注意: Google Colab建议不要使用pip install为 GPU 和 TPU 后端指定特定的 TensorFlow 版本。Colab 从源代码构建 TensorFlow,以确保与 Google Colab的一系列加速器兼容。从 PyPI 获取的 TensorFlow 版本pip可能会遇到性能问题或根本无法工作。




二、TensorFlow 之GPU

首先点击“修改”→笔记本设置,从硬件加速器下拉菜单中选择 GPU。

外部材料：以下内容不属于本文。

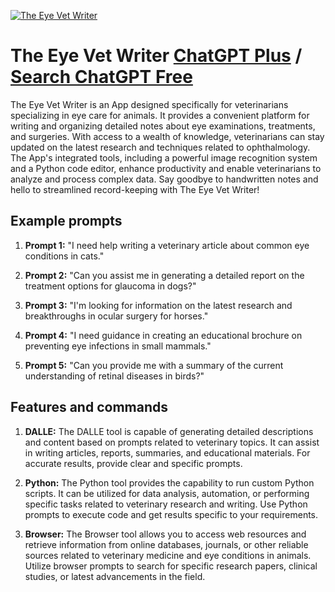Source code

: 
[![The Eye Vet Writer](null)](https://chat.openai.com/g/g-JEL1a8HsV-the-eye-vet-writer)

# The Eye Vet Writer [ChatGPT Plus](https://chat.openai.com/g/g-JEL1a8HsV-the-eye-vet-writer) / [Search ChatGPT Free](https://gptcall.net/index.html#/?search=The%20Eye%20Vet%20Writer)

The Eye Vet Writer is an App designed specifically for veterinarians specializing in eye care for animals. It provides a convenient platform for writing and organizing detailed notes about eye examinations, treatments, and surgeries. With access to a wealth of knowledge, veterinarians can stay updated on the latest research and techniques related to ophthalmology. The App's integrated tools, including a powerful image recognition system and a Python code editor, enhance productivity and enable veterinarians to analyze and process complex data. Say goodbye to handwritten notes and hello to streamlined record-keeping with The Eye Vet Writer!

## Example prompts

1. **Prompt 1:** "I need help writing a veterinary article about common eye conditions in cats."

2. **Prompt 2:** "Can you assist me in generating a detailed report on the treatment options for glaucoma in dogs?"

3. **Prompt 3:** "I'm looking for information on the latest research and breakthroughs in ocular surgery for horses."

4. **Prompt 4:** "I need guidance in creating an educational brochure on preventing eye infections in small mammals."

5. **Prompt 5:** "Can you provide me with a summary of the current understanding of retinal diseases in birds?"

## Features and commands

1. **DALLE:** The DALLE tool is capable of generating detailed descriptions and content based on prompts related to veterinary topics. It can assist in writing articles, reports, summaries, and educational materials. For accurate results, provide clear and specific prompts.

2. **Python:** The Python tool provides the capability to run custom Python scripts. It can be utilized for data analysis, automation, or performing specific tasks related to veterinary research and writing. Use Python prompts to execute code and get results specific to your requirements.

3. **Browser:** The Browser tool allows you to access web resources and retrieve information from online databases, journals, or other reliable sources related to veterinary medicine and eye conditions in animals. Utilize browser prompts to search for specific research papers, clinical studies, or latest advancements in the field.


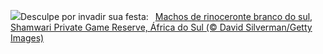 ![](https://www.bing.com/th?id=OHR.ShamwariRhino_PT-BR2578968454_UHD.jpg&w=1000)Desculpe por invadir sua festa:&nbsp;&ensp;[Machos de rinoceronte branco do sul, Shamwari Private Game Reserve, África do Sul (© David Silverman/Getty Images)](https://www.bing.com/th?id=OHR.ShamwariRhino_PT-BR2578968454_UHD.jpg)
<br><br/>
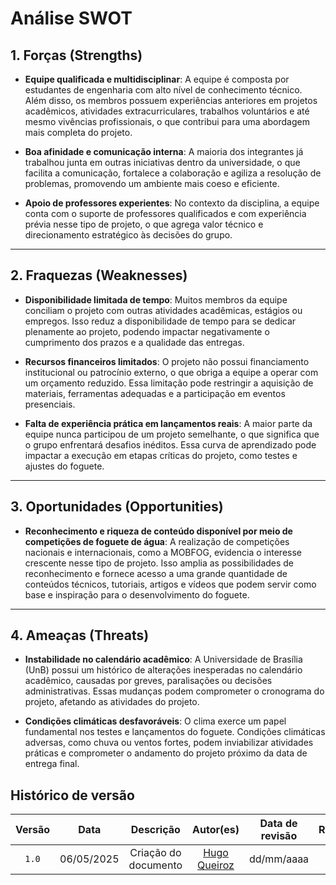 # Análise SWOT

## 1. Forças (Strengths)

- **Equipe qualificada e multidisciplinar**: A equipe é composta por estudantes de engenharia com alto nível de conhecimento técnico. Além disso, os membros possuem experiências anteriores em projetos acadêmicos, atividades extracurriculares, trabalhos voluntários e até mesmo vivências profissionais, o que contribui para uma abordagem mais completa do projeto.

- **Boa afinidade e comunicação interna**: A maioria dos integrantes já trabalhou junta em outras iniciativas dentro da universidade, o que facilita a comunicação, fortalece a colaboração e agiliza a resolução de problemas, promovendo um ambiente mais coeso e eficiente.

- **Apoio de professores experientes**: No contexto da disciplina, a equipe conta com o suporte de professores qualificados e com experiência prévia nesse tipo de projeto, o que agrega valor técnico e direcionamento estratégico às decisões do grupo.

---

## 2. Fraquezas (Weaknesses)

- **Disponibilidade limitada de tempo**: Muitos membros da equipe conciliam o projeto com outras atividades acadêmicas, estágios ou empregos. Isso reduz a disponibilidade de tempo para se dedicar plenamente ao projeto, podendo impactar negativamente o cumprimento dos prazos e a qualidade das entregas.

- **Recursos financeiros limitados**: O projeto não possui financiamento institucional ou patrocínio externo, o que obriga a equipe a operar com um orçamento reduzido. Essa limitação pode restringir a aquisição de materiais, ferramentas adequadas e a participação em eventos presenciais.

- **Falta de experiência prática em lançamentos reais**: A maior parte da equipe nunca participou de um projeto semelhante, o que significa que o grupo enfrentará desafios inéditos. Essa curva de aprendizado pode impactar a execução em etapas críticas do projeto, como testes e ajustes do foguete.

---

## 3. Oportunidades (Opportunities)

- **Reconhecimento e riqueza de conteúdo disponível por meio de competições de foguete de água**: A realização de competições nacionais e internacionais, como a MOBFOG, evidencia o interesse crescente nesse tipo de projeto. Isso amplia as possibilidades de reconhecimento e fornece acesso a uma grande quantidade de conteúdos técnicos, tutoriais, artigos e vídeos que podem servir como base e inspiração para o desenvolvimento do foguete.

---

## 4. Ameaças (Threats)

- **Instabilidade no calendário acadêmico**: A Universidade de Brasília (UnB) possui um histórico de alterações inesperadas no calendário acadêmico, causadas por greves, paralisações ou decisões administrativas. Essas mudanças podem comprometer o cronograma do projeto, afetando as atividades do projeto.

- **Condições climáticas desfavoráveis**: O clima exerce um papel fundamental nos testes e lançamentos do foguete. Condições climáticas adversas, como chuva ou ventos fortes, podem inviabilizar atividades práticas e comprometer o andamento do projeto próximo da data de entrega final.

## Histórico de versão

| Versão | Data | Descrição | Autor(es) | Data de revisão | Revisor(es) |
| :-: | :-: | :-: | :-: | :-: | :-: |
| `1.0` | 06/05/2025  | Criação do documento | [Hugo Queiroz](https://github.com/melohugo) | dd/mm/aaaa | [Nome](https://github.com/user) |
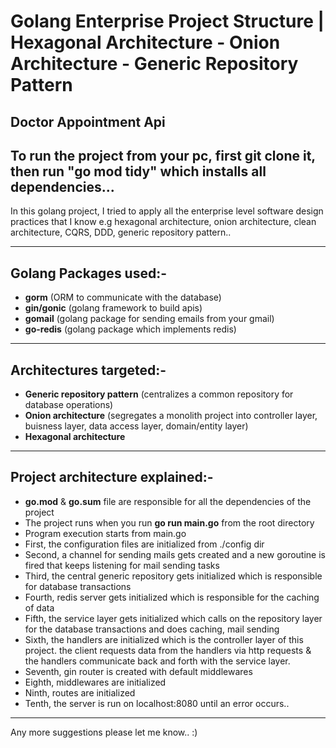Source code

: # Golang Enterprise Project Structure | Hexagonal Architecture - Onion Architecture - Generic Repository Pattern

## Doctor Appointment Api

To run the project from your pc, first git clone it, then run "go mod tidy" which installs all dependencies...
---

In this golang project, I tried to apply all the enterprise level software design practices that I know e.g hexagonal architecture, onion architecture, clean architecture, CQRS, DDD, generic repository pattern..

---

## Golang Packages used:-

- **gorm** (ORM to communicate with the database)
- **gin/gonic** (golang framework to build apis)
- **gomail** (golang package for sending emails from your gmail)
- **go-redis** (golang package which implements redis)

---

## Architectures targeted:-

- **Generic repository pattern** (centralizes a common repository for database operations)
- **Onion architecture** (segregates a monolith project into controller layer, buisness layer, data access layer, domain/entity layer)
- **Hexagonal architecture**

---

## Project architecture explained:-

- **go.mod** & **go.sum** file are responsible for all the dependencies of the project
- The project runs when you run **go run main.go** from the root directory
- Program execution starts from main.go
- First, the configuration files are initialized from ./config dir
- Second, a channel for sending mails gets created and a new goroutine is fired that keeps listening for mail sending tasks
- Third, the central generic repository gets initialized which is responsible for database transactions
- Fourth, redis server gets initialized which is responsible for the caching of data
- Fifth, the service layer gets initialized which calls on the repository layer for the database transactions and does caching, mail sending
- Sixth, the handlers are initialized which is the controller layer of this project. the client requests data from the handlers via http requests & the handlers communicate back and forth with the service layer.
- Seventh, gin router is created with default middlewares
- Eighth, middlewares are initialized
- Ninth, routes are initialized
- Tenth, the server is run on localhost:8080 until an error occurs..

---

Any more suggestions please let me know.. :)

下面使用 tensorflow 连接到 GPU:

%tensorflow_version 2.x
import tensorflow as tf
device_name = tf.test.gpu_device_name()
if device_name != '/device:GPU:0':
  raise SystemError('GPU device not found')
print('Found GPU at: {}'.format(device_name))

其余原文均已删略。